» **TASK INPUT**:
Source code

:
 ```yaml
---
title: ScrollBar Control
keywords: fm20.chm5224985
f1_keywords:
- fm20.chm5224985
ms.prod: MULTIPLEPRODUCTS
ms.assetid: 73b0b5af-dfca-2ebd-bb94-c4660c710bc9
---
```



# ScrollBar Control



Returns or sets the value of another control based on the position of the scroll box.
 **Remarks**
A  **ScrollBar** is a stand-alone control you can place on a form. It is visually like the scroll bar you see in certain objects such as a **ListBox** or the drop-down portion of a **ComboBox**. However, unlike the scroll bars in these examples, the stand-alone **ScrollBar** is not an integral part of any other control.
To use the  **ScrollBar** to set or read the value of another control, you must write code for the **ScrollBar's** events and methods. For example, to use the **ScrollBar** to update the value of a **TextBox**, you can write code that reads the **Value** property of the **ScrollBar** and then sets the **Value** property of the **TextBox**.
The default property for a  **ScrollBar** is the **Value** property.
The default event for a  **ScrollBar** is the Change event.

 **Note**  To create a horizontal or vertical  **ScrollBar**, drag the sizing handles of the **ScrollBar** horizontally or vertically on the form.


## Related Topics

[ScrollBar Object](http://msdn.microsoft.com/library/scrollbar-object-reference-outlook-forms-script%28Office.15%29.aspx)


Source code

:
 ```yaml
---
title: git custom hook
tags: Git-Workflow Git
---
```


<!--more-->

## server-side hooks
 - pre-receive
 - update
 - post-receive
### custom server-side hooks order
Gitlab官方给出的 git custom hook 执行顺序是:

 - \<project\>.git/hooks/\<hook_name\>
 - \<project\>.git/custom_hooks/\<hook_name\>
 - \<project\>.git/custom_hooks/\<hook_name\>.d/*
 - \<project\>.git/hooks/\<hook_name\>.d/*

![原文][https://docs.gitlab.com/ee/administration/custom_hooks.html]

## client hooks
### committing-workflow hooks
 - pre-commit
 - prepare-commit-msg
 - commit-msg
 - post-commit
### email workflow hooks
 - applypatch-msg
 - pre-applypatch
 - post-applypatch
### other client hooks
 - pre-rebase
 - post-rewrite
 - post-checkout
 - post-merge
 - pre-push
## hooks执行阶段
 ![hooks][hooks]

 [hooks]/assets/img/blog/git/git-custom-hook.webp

» **WHAT THE TASK REQUIRES**: Display every line of the listing that contains the string "title".

» **EXERCISE OUTPUT**:
title: ScrollBar Control
title: git custom hook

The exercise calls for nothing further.